My Husband and I Sleep in Separate Bedrooms

Published August 31, 2017

I had my own room growing up, but was indoctrinated to believe that when I married, my shared life with my husband would mean a shared bathroom, and a shared bed.

This set-up resulted in my husband using my brush when he had greasy product in his hair and swigging mouthwash from my bottle. I found my toothbrush wet on a number of occasions.

My husband likes to get up before the sun rises and for years, his alarm, the lights and noise would wake me. I thought this was just part of the deal.

And then, he started to snore. I’m talking piercing, guttural sounds that could wake someone in a coma and smooth, heavy, breaths that annoyed like a drop of water hitting the same spot on your skin, over and over again. At first, I’d gently nudge him so he’d roll onto his stomach, which sometimes helped. But eventually, my light taps stopped working, and frustrated, I’d resort to yelling and even, kicking. This was obviously not an effective way to engage. Slowly, hostility built.

After being up for three or more hours a night, I’d wake, defending my behavior by reciting studies showing that sleep deprivation ensured moodiness and was used as a form of torture.

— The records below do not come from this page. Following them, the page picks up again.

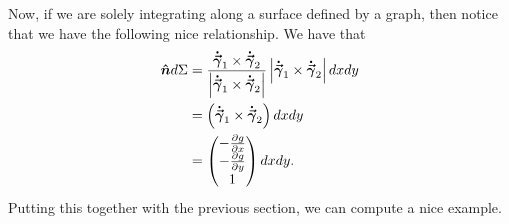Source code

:                                      Now, if we are solely integrating along a surface defined by a graph, then notice that we have the following nice relationship.  We have that
                                     \begin{align*}
                                     \boldsymbol{\hat{n}} d\Sigma &= \frac{\boldsymbol{\dot{\vec{\gamma}}}_1\times \boldsymbol{\dot{\vec{\gamma}}}_2}{\left|\boldsymbol{\dot{\vec{\gamma}}}_1 \times \boldsymbol{\dot{\vec{\gamma}}}_2\right|} \left|\boldsymbol{\dot{\vec{\gamma}}}_1 \times \boldsymbol{\dot{\vec{\gamma}}}_2 \right| dxdy\\
                                     &= \left(\boldsymbol{\dot{\vec{\gamma}}}_1 \times \boldsymbol{\dot{\vec{\gamma}}}_2\right)dxdy\\
                                     &= \begin{pmatrix} -\frac{\partial g}{\partial x} \\ -\frac{\partial g}{\partial y} \\ 1 \end{pmatrix} dx dy.
                                     \end{align*}
                                      Putting this together with the previous section, we can compute a nice example.

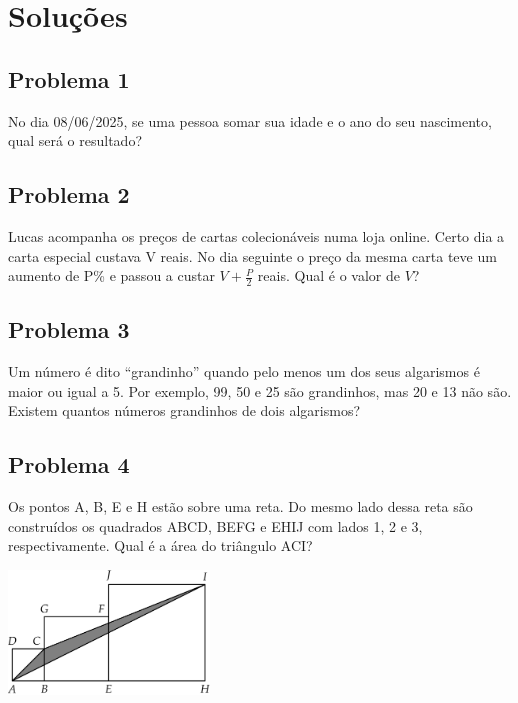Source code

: \documentclass[12pt]{article}
\begin{document}
  \section{\textsf{Soluções}}
\subsection{Problema 1}
\begin{tcolorbox}[statementbox]
No dia 08/06/2025, se uma pessoa somar sua idade e o ano do seu nascimento, qual será o resultado?
\end{tcolorbox}

\clearpage

\subsection{Problema 2}
\begin{tcolorbox}[statementbox]
Lucas acompanha os preços de cartas colecionáveis numa loja online. Certo dia a carta especial custava V reais. No dia seguinte 
o preço da mesma carta teve um aumento de P\% e passou a custar \(V + \tfrac{P}{2}\) reais. Qual é o valor de \(V\)?
\end{tcolorbox}

\clearpage

\subsection{Problema 3}
\begin{tcolorbox}[statementbox]
Um número é dito “grandinho” quando pelo menos um dos seus algarismos é maior ou igual a 5. Por exemplo, 99, 50 e 25 são 
grandinhos, mas 20 e 13 não são. Existem quantos números grandinhos de dois algarismos?
\end{tcolorbox}

\clearpage

\subsection{Problema 4}
\begin{tcolorbox}[statementbox]
Os pontos A, B, E e H estão sobre uma reta. Do mesmo lado dessa reta são construídos os quadrados ABCD, BEFG e EHIJ com lados
1, 2 e 3, respectivamente. Qual é a área do triângulo ACI?
\begin{center}
  \includegraphics[width=0.4\textwidth]{first.png}
\end{center}
\end{tcolorbox}
\end{document}
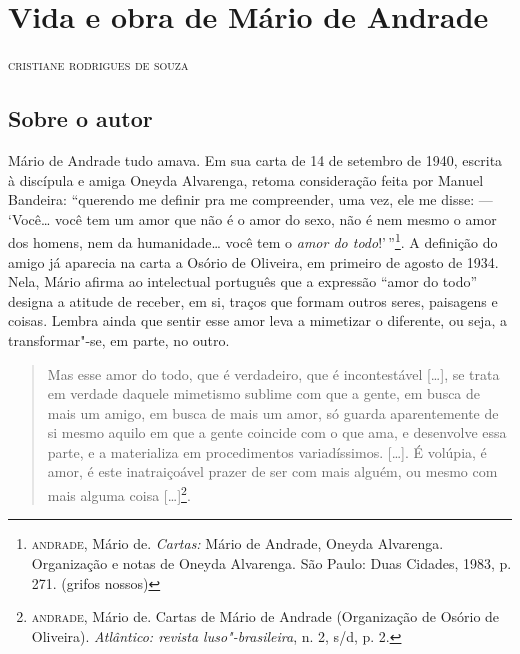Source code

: \chapter{Vida e obra de Mário de Andrade}

\begin{flushright}
\textsc{cristiane rodrigues de souza}
\end{flushright}
\bigskip

\section{Sobre o autor}

\noindent{}Mário de Andrade tudo amava. Em sua carta de 14 de setembro de
1940, escrita à discípula e amiga Oneyda Alvarenga, retoma consideração
feita por Manuel Bandeira: ``querendo me definir pra me
compreender, uma vez, ele me disse: --- `Você\ldots{} você tem um amor que não é o
amor do sexo, não é nem mesmo o amor dos homens, nem da humanidade\ldots{}
você tem o \emph{amor do todo}!'\,''\footnote{\textsc{andrade}, Mário de.
  \emph{Cartas:} Mário de Andrade, Oneyda Alvarenga. Organização
  e notas de Oneyda Alvarenga. São Paulo: Duas Cidades, 1983, p. 271.
  (grifos nossos)}. A definição do amigo já aparecia na carta a Osório
de Oliveira, em primeiro de agosto de 1934. Nela, Mário afirma
ao intelectual português que a expressão ``amor do todo'' designa a
atitude de receber, em si, traços que formam outros seres, paisagens e
coisas. Lembra ainda que sentir esse amor leva a mimetizar o diferente,
ou seja, a transformar"-se, em parte, no outro.

\begin{quote}
Mas esse amor do todo, que é verdadeiro, que é incontestável {[}\ldots{}{]},
se trata em verdade daquele mimetismo sublime com que a gente, em busca
de mais um amigo, em busca de mais um amor, só guarda aparentemente de
si mesmo aquilo em que a gente coincide com o que ama, e desenvolve essa
parte, e a materializa em procedimentos variadíssimos. {[}\ldots{}{]}. É
volúpia, é amor, é este inatraiçoável prazer de ser com mais alguém, ou
mesmo com mais alguma coisa {[}\ldots{}{]}\footnote{\textsc{andrade}, Mário de. Cartas de Mário de Andrade (Organização de Osório de Oliveira).
  \emph{Atlântico: revista luso"-brasileira}, n. 2, s/d, p. 2.}.
\end{quote}

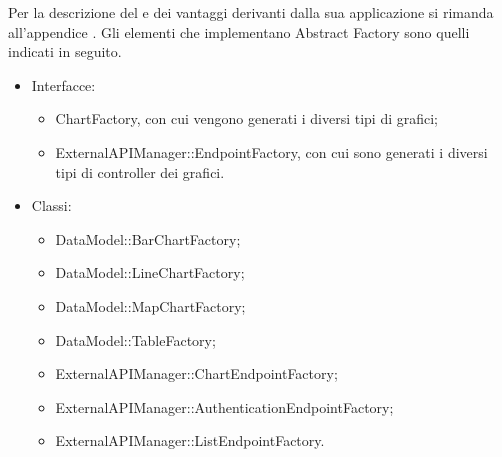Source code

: 		Per la descrizione del  e dei vantaggi derivanti dalla sua applicazione si rimanda all'appendice .
			Gli elementi che implementano Abstract Factory sono quelli indicati in seguito.
			\begin{itemize}
				\item Interfacce:
				\begin{itemize}
					\item ChartFactory, con cui vengono generati i diversi tipi di grafici;
					\item ExternalAPIManager::EndpointFactory, con cui sono generati i diversi tipi di controller dei grafici.
				\end{itemize}
				\item Classi:
				\begin{itemize}
					\item DataModel::BarChartFactory;
					\item DataModel::LineChartFactory;
					\item DataModel::MapChartFactory;
					\item DataModel::TableFactory;
					\item ExternalAPIManager::ChartEndpointFactory;
					\item ExternalAPIManager::AuthenticationEndpointFactory;
					\item ExternalAPIManager::ListEndpointFactory.
				\end{itemize}
			\end{itemize}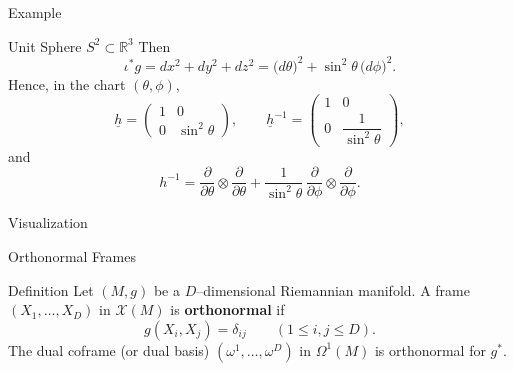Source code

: \begin{frame}{Example}
\vspace{-0.2cm}
\begin{block}{Unit Sphere $S^2\subset\mathbb{R}^3$}
Then
\vspace{-0.2cm}
\[
\iota^*g=dx^2+dy^2+dz^2
=\bigl(d\theta\bigr)^2+\sin^2\theta\,\bigl(d\phi\bigr)^2.
\]
Hence, in the chart $(\theta,\phi)$,
\vspace{-0.2cm}
\[
\underline{h}=
\begin{pmatrix}
1 & 0\\[2pt]
0 & \sin^2\theta
\end{pmatrix},
\qquad
\underline{h}^{-1}=
\begin{pmatrix}
1 & 0\\[2pt]
0 & \dfrac{1}{\sin^2\theta}
\end{pmatrix},
\]
and
\vspace{-0.2cm}
\[
h^{-1}=\frac{\partial}{\partial\theta}\otimes\frac{\partial}{\partial\theta}
+\frac{1}{\sin^2\theta}\,\frac{\partial}{\partial\phi}\otimes\frac{\partial}{\partial\phi}.
\]
\vspace{-0.3cm}
\end{block}
\end{frame}

\begin{frame}{Visualization}
    \begin{center}
\end{center}
\end{frame}

\begin{frame}{Orthonormal Frames}
\begin{block}{Definition}
Let $(M,g)$ be a $D$–dimensional Riemannian manifold.
A frame $(X_1,\dots,X_D)$ in $\mathcal{X}(M)$ is \textbf{orthonormal} if
\[
g(X_i,X_j)=\delta_{ij}\qquad(1\le i,j\le D).
\]
The dual coframe (or dual basis) $(\omega^1,\dots,\omega^D)$ in $\Omega^1(M)$ is orthonormal for $g^*$.
\end{block}
\end{frame}

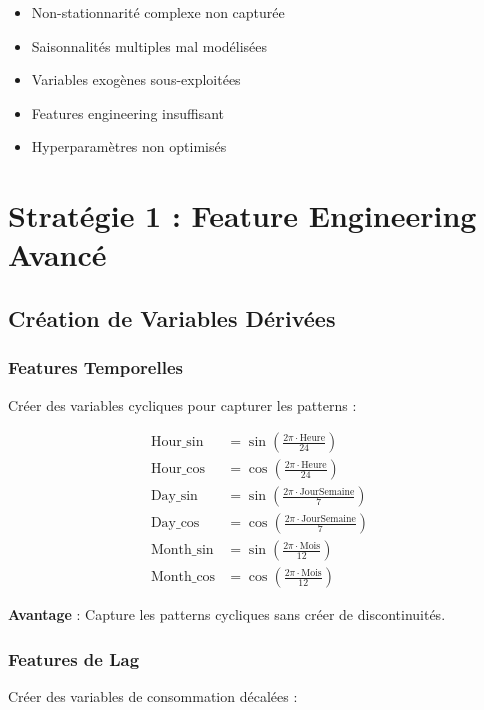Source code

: \documentclass[12pt,a4paper]{article}
\begin{document}
\begin{itemize}
    \item Non-stationnarité complexe non capturée
    \item Saisonnalités multiples mal modélisées
    \item Variables exogènes sous-exploitées
    \item Features engineering insuffisant
    \item Hyperparamètres non optimisés
\end{itemize}

\section{Stratégie 1 : Feature Engineering Avancé}

\subsection{Création de Variables Dérivées}

\subsubsection{Features Temporelles}

Créer des variables cycliques pour capturer les patterns :

\begin{align}
    \text{Hour\_sin} &= \sin\left(\frac{2\pi \cdot \text{Heure}}{24}\right) \\
    \text{Hour\_cos} &= \cos\left(\frac{2\pi \cdot \text{Heure}}{24}\right) \\
    \text{Day\_sin} &= \sin\left(\frac{2\pi \cdot \text{JourSemaine}}{7}\right) \\
    \text{Day\_cos} &= \cos\left(\frac{2\pi \cdot \text{JourSemaine}}{7}\right) \\
    \text{Month\_sin} &= \sin\left(\frac{2\pi \cdot \text{Mois}}{12}\right) \\
    \text{Month\_cos} &= \cos\left(\frac{2\pi \cdot \text{Mois}}{12}\right)
\end{align}

\textbf{Avantage} : Capture les patterns cycliques sans créer de discontinuités.

\subsubsection{Features de Lag}

Créer des variables de consommation décalées :
\end{document}
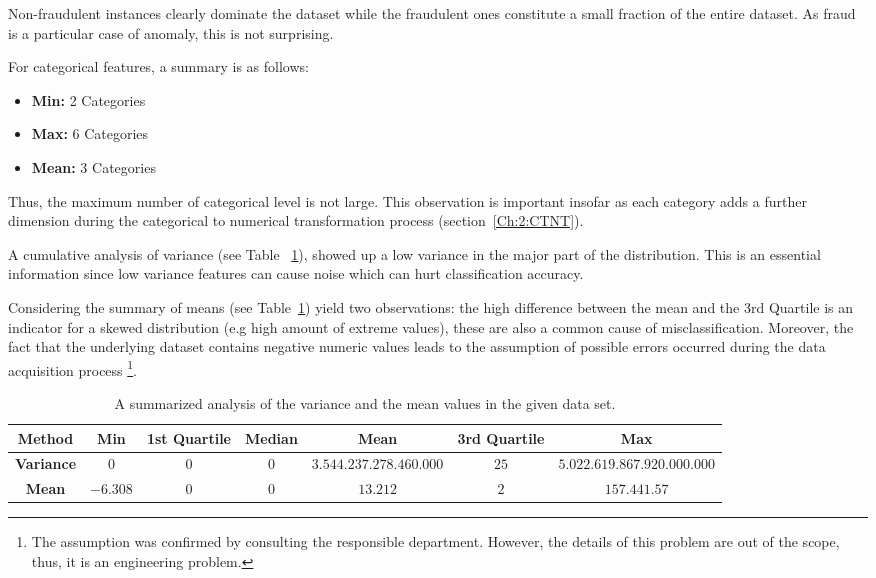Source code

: Non-fraudulent instances clearly dominate the dataset while the fraudulent ones constitute a small fraction of the entire dataset. As fraud is a particular case of anomaly, this is not surprising.

For categorical features, a summary is as follows: 
\begin{itemize}
    \item \textbf{Min: } 2 Categories
    \item \textbf{Max: } 6 Categories
    \item \textbf{Mean:} 3 Categories
\end{itemize}

Thus, the maximum number of categorical level is not large.
This observation is important insofar as each category adds a further dimension during the categorical to numerical transformation process (section~\ref{Ch:2:CTNT}).

A cumulative analysis of variance (see Table~ \ref{tab:instance-summary}), showed up a low variance in the major part of the distribution. This is an essential information since low variance features can cause noise which can hurt classification accuracy. 

Considering the summary of means (see Table~\ref{tab:instance-summary}) yield two observations: the high difference between the mean and the 3rd Quartile is an indicator for a skewed distribution (e.g high amount of extreme values), these are also a common cause of  misclassification. Moreover, the fact that the underlying  dataset contains negative numeric values leads to the assumption of possible errors occurred during the data acquisition process \footnote{The assumption was confirmed by consulting the responsible department. However, the details of this problem are out of the scope, thus, it is an engineering problem.}.

\begin{table}[h!]
  \begin{center}
    \caption{A summarized analysis of the variance and the mean values in the given data set.}
    \label{tab:instance-summary}
    \begin{tabular}{c|c|c|c|c|c|c}
    Method & Min & 1st Quartile & Median & Mean & 3rd Quartile & Max  \\
      \hline
    \textbf{Variance} & \(0\) & \(0\) & \(0\) & \(3.544.237.278.460.000\) & \(25\) & \(5.022.619.867.920.000.000\) \\
     \hline
     \textbf{Mean} & \(-6.308\) & \(0\) & \(0\) & \(13.212\) & \(2\) & \(157.441.57\) \\
    \hline 
    \end{tabular}
  \end{center}
\end{table}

But my husband thought I was being a bitch. Things were not going well. There was many a time we were already in a fight before we said good morning.

One day, I heard drilling. My husband, tired of my complaining and wanting to have a comfortable space of his own, hired a handyman to install a television in a newly empty bedroom down the hall. I must admit my heart lurched, my abandonment button pressed, because before we married, I used to say to him, I can’t wait until I can fall asleep in your arms every night and wake up with you every morning. Now, here we were 20 years later, separating. It felt like defeat.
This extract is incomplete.